In Art. 26 DSGVO findet sich erstmals eine Regelung zu gemeinsam Verantwortlichen. Legen dabei zwei oder mehr Verantwortliche gemeinsam die Zwecke und Mittel der Verarbeitung fest, so sind sie gemeinsam Verantwortliche. Dabei müssen die gemeinsam Verantwortlichen in einer Vereinbarung transparent festlegen, wer welche Verpflichtung entsprechend der Verordnung erfüllt.

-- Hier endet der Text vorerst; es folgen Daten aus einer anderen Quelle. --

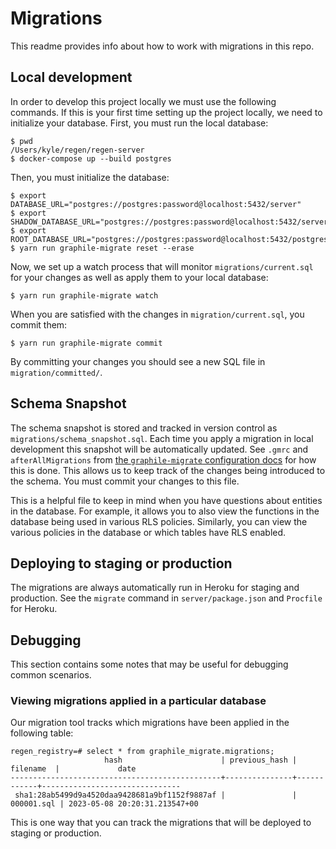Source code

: # Migrations

This readme provides info about how to work with migrations in this repo.

## Local development

In order to develop this project locally we must use the following commands.
If this is your first time setting up the project locally, we need to initialize your database.
First, you must run the local database:

```
$ pwd
/Users/kyle/regen/regen-server
$ docker-compose up --build postgres
```

Then, you must initialize the database:

```
$ export DATABASE_URL="postgres://postgres:password@localhost:5432/server"
$ export SHADOW_DATABASE_URL="postgres://postgres:password@localhost:5432/server_shadow"
$ export ROOT_DATABASE_URL="postgres://postgres:password@localhost:5432/postgres"
$ yarn run graphile-migrate reset --erase
```

Now, we set up a watch process that will monitor `migrations/current.sql` for your changes as well as apply them to your local database:

```
$ yarn run graphile-migrate watch
```

When you are satisfied with the changes in `migration/current.sql`, you commit them:

```
$ yarn run graphile-migrate commit
```

By committing your changes you should see a new SQL file in `migration/committed/`.

## Schema Snapshot

The schema snapshot is stored and tracked in version control as `migrations/schema_snapshot.sql`.
Each time you apply a migration in local development this snapshot will be automatically updated.
See `.gmrc` and `afterAllMigrations` from [the `graphile-migrate` configuration docs](https://github.com/graphile/migrate#configuration) for how this is done.
This allows us to keep track of the changes being introduced to the schema.
You must commit your changes to this file.

This is a helpful file to keep in mind when you have questions about entities in the database.
For example, it allows you to also view the functions in the database being used in various RLS policies.
Similarly, you can view the various policies in the database or which tables have RLS enabled.

## Deploying to staging or production

The migrations are always automatically run in Heroku for staging and production.
See the `migrate` command in `server/package.json` and `Procfile` for Heroku.

## Debugging

This section contains some notes that may be useful for debugging common scenarios.

### Viewing migrations applied in a particular database

Our migration tool tracks which migrations have been applied in the following table:

```
regen_registry=# select * from graphile_migrate.migrations;
                     hash                      | previous_hash |  filename  |             date
-----------------------------------------------+---------------+------------+-------------------------------
 sha1:28ab5499d9a4520daa9428681a9bf1152f9887af |               | 000001.sql | 2023-05-08 20:20:31.213547+00
```

This is one way that you can track the migrations that will be deployed to staging or production.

  • Haftung des Auftragsverarbeiters im Außenverhältnis möglich

Nach Art. 82 Abs. 2 DSGVO ist erstmals eine Haftung des Auftragsverarbeiters im Außenverhältnis möglich, wenn er speziell den ihn auferlegten Pflichten aus der Verordnung nicht nachgekommen ist. Es ist somit eine gesamtschuldnerische Haftung auf Schadensersatz des Verantwortlichen und des Auftragsverarbeiters möglich. Daher sollten auch Datenverarbeiter eine schriftliche und elektronische Dokumentation ihrer Verarbeitungstätigkeiten führen, um dies auf Verlangen der Aufsichtsbehörde zur Verfügung stellen zu können.

 

Die Pflichten von Unternehmen, im Hinblick auf die Verantwortlichkeit von Datenverarbeitung, werden durch die Datenschutz-Grundverordnung erheblich erhöht. Unternehmen sollten daher effektive Systeme zur Umsetzung des Datenschutzes einführen bzw. bestehende Systeme anpassen. Insbesondere sollten Unternehmen Prozesse implementieren, die eine umfassende Dokumentation der datenschutzrechtlichen Umsetzung der Datenschutz-Grundverordnung ermöglichen, sodass auch gegenüber Aufsichtsbehörden nachgewiesen werden kann, dass geeignete Strategien und Maßnahmen ergriffen wurden. Unternehmen sollten daher genau dokumentieren, welche personenbezogenen Daten verarbeitet werden, woher Sie diese Daten erhalten haben und an wen sie diese Daten gegebenenfalls weitergeben.